九 ミーチャ連行さる
調書にサインが行われると、「ネリュードフ」はおごそかに容疑者の方に向き直って、何年何月何日、どこそこにおいて、これこれの地方裁判所予審調査官は、これこれの事件に関する容疑者として(あらゆる罪状が丹念に書きたてられていた)、何某を(つまり、ミーチャを)尋問した結果、容疑者が自己に課せられた犯罪容疑を否認しながら、無実を証明すべき事実を何一つ提示しなかったにもかかわらず、これこれの証人やしかじかの状況は完全に容疑者の罪証を示している点を考慮し、《刑法》のこれこれしかじかの条項に照らして、何某(ミーチャ)が審理と裁判を忌避するいっさいの手段を阻止するため、これこれの刑務所に身柄を拘置し、その旨を容疑者に宣告したうえ、この起訴状の写しを検事補に交付する、云々ということを告げる《起訴状》を朗読しました。

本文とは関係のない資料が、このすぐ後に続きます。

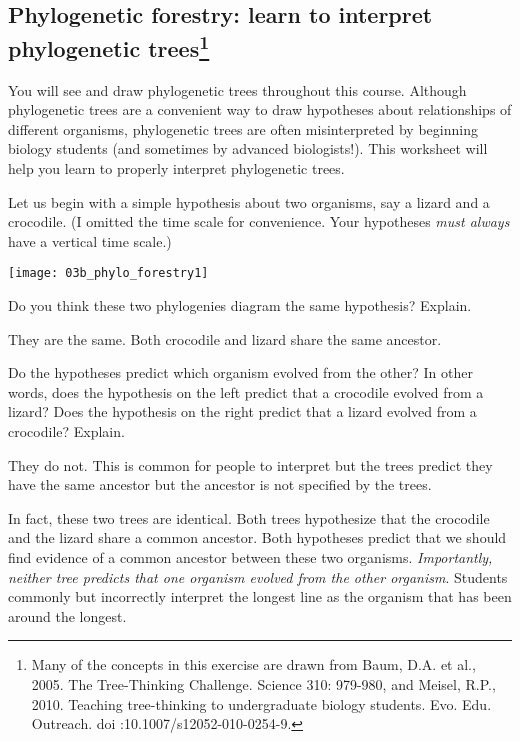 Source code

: \documentclass[12pt, hidelinks]{exam}
\newcommand*\AnswerBox[2]{%
    \parbox[t][#1]{0.92\textwidth}{%
    \begin{solution}#2\end{solution}}
}
\begin{document}
\subsection*{Phylogenetic forestry: learn to interpret phylogenetic trees\footnote{Many of the concepts in this exercise are drawn from Baum, D.A. et al., 2005. The Tree-Thinking Challenge. Science 310: 979-980, and Meisel, R.P., 2010. Teaching tree-thinking to undergraduate biology students. Evo. Edu. Outreach. doi :10.1007/s12052-010-0254-9.}}

You will see and draw phylogenetic trees throughout this course.
Although phylogenetic trees are a convenient way to draw hypotheses about
relationships of different organisms, phylogenetic trees are often
misinterpreted by beginning biology students (and sometimes by advanced
biologists!). This worksheet will help you learn to properly interpret
phylogenetic trees.

Let us begin with a simple hypothesis about two organisms, say a lizard
and a crocodile. (I omitted the time scale for convenience. Your
hypotheses \emph{must always} have a vertical time scale.)

\begin{center}%
	\noindent\texttt{[image: 03b\_phylo\_forestry1]}
\end{center}

\begin{questions}

\question
Do you think these two phylogenies diagram the same
hypothesis? Explain.

\AnswerBox{5\baselineskip}{They are the same. Both crocodile and lizard
share the same ancestor.}

\question
Do the hypotheses predict which organism evolved from the
other? In other words, does the hypothesis on the left predict that a
crocodile evolved from a lizard? Does the hypothesis on the right
predict that a lizard evolved from a crocodile? Explain.

\AnswerBox{5\baselineskip}{They do not. This is common for people to 
interpret but the trees predict they have the same ancestor but the ancestor
is not specified by the trees.}

\end{questions}

In fact, these two trees are identical. Both trees hypothesize that the
crocodile and the lizard share a common ancestor. Both hypotheses
predict that we should find evidence of a
common ancestor between these two organisms. \emph{Importantly, neither
tree predicts that one organism evolved from the other organism}.
Students commonly but incorrectly interpret the longest line as the organism that has
been around the longest.
\end{document}
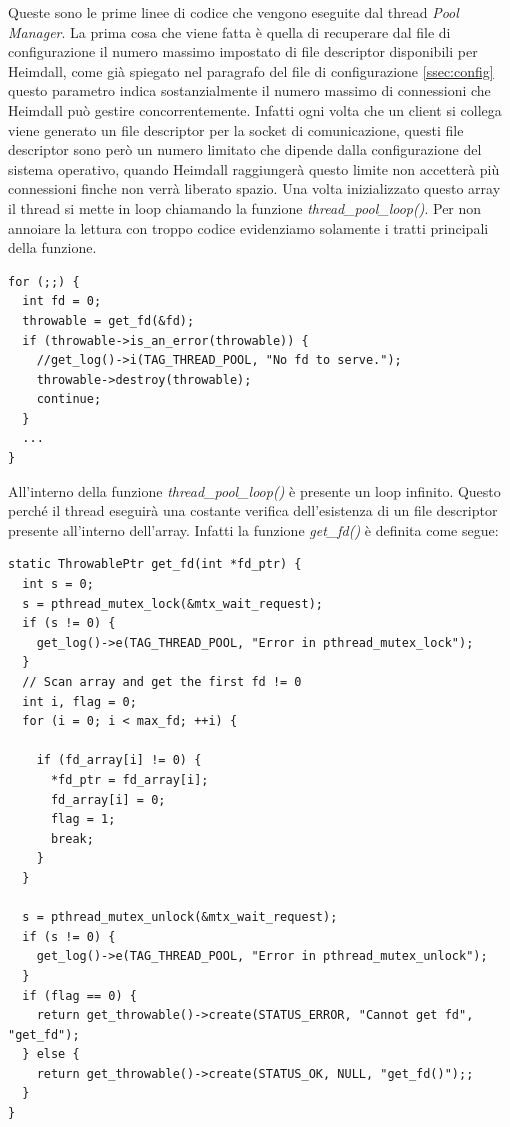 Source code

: \documentclass[italian]{tktltiki2}
\begin{document}
Queste sono le prime linee di codice che vengono eseguite dal thread \emph{Pool Manager}. La prima cosa che viene fatta è quella di recuperare dal file di configurazione il numero massimo impostato di file descriptor disponibili per Heimdall, come già spiegato nel paragrafo del file di configurazione \ref{ssec:config} questo parametro indica sostanzialmente il numero massimo di connessioni che Heimdall può gestire concorrentemente. Infatti ogni volta che un client si collega viene generato un file descriptor per la socket di comunicazione, questi file descriptor sono però un numero limitato che dipende dalla configurazione del sistema operativo, quando Heimdall raggiungerà questo limite non accetterà più connessioni finche non verrà liberato spazio. Una volta inizializzato questo array il thread si mette in loop chiamando la funzione \emph{thread\_pool\_loop()}. Per non annoiare la lettura con troppo codice evidenziamo solamente i tratti principali della funzione.
\begin{lstlisting}
for (;;) {
  int fd = 0;
  throwable = get_fd(&fd);
  if (throwable->is_an_error(throwable)) {
    //get_log()->i(TAG_THREAD_POOL, "No fd to serve.");
    throwable->destroy(throwable);
    continue;
  }
  ...
}
\end{lstlisting}
All'interno della funzione \emph{thread\_pool\_loop()} è presente un loop infinito. Questo perché il thread eseguirà una costante verifica dell'esistenza di un file descriptor presente all'interno dell'array. Infatti la funzione \emph{get\_fd()} è definita come segue:
\begin{lstlisting}
static ThrowablePtr get_fd(int *fd_ptr) {
  int s = 0;
  s = pthread_mutex_lock(&mtx_wait_request);
  if (s != 0) {
    get_log()->e(TAG_THREAD_POOL, "Error in pthread_mutex_lock");
  }
  // Scan array and get the first fd != 0
  int i, flag = 0;
  for (i = 0; i < max_fd; ++i) {

    if (fd_array[i] != 0) {
      *fd_ptr = fd_array[i];
      fd_array[i] = 0;
      flag = 1;
      break;
    }
  }

  s = pthread_mutex_unlock(&mtx_wait_request); 
  if (s != 0) {
    get_log()->e(TAG_THREAD_POOL, "Error in pthread_mutex_unlock");
  }
  if (flag == 0) {
    return get_throwable()->create(STATUS_ERROR, "Cannot get fd", "get_fd");
  } else {
    return get_throwable()->create(STATUS_OK, NULL, "get_fd()");;
  }
}
\end{lstlisting}
\end{document}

一口で言えば、「ミーチャ」はこの瞬間から囚人であり、今すぐ町に連行されて、そこでさるきわめて不愉快な場所へ拘置されることを、申し渡されたのでした。
「ミーチャ」は注意深くきき終り、肩をすくめただけでした。
「しようがありませんよ、みなさん、あなた方を責めるつもりはありません、覚悟はできています・・・・あなた方としてもこれ以外にどうしようもなかったことは、わかります」
私の予想に反して「ドミートリイ」は素直です。
「ネリュードフ」は、たまたま今ここに居合わせた分署長の「マヴリーキイ・マヴリーキエウィチ」が、すぐに彼を連行するからと、穏やかな口調で説明しました。
「ちょっと待ってください」
突然「ミーチャ」がさえぎり、部屋にいる全員に向って、抑えきれぬ感情をこめて言いました。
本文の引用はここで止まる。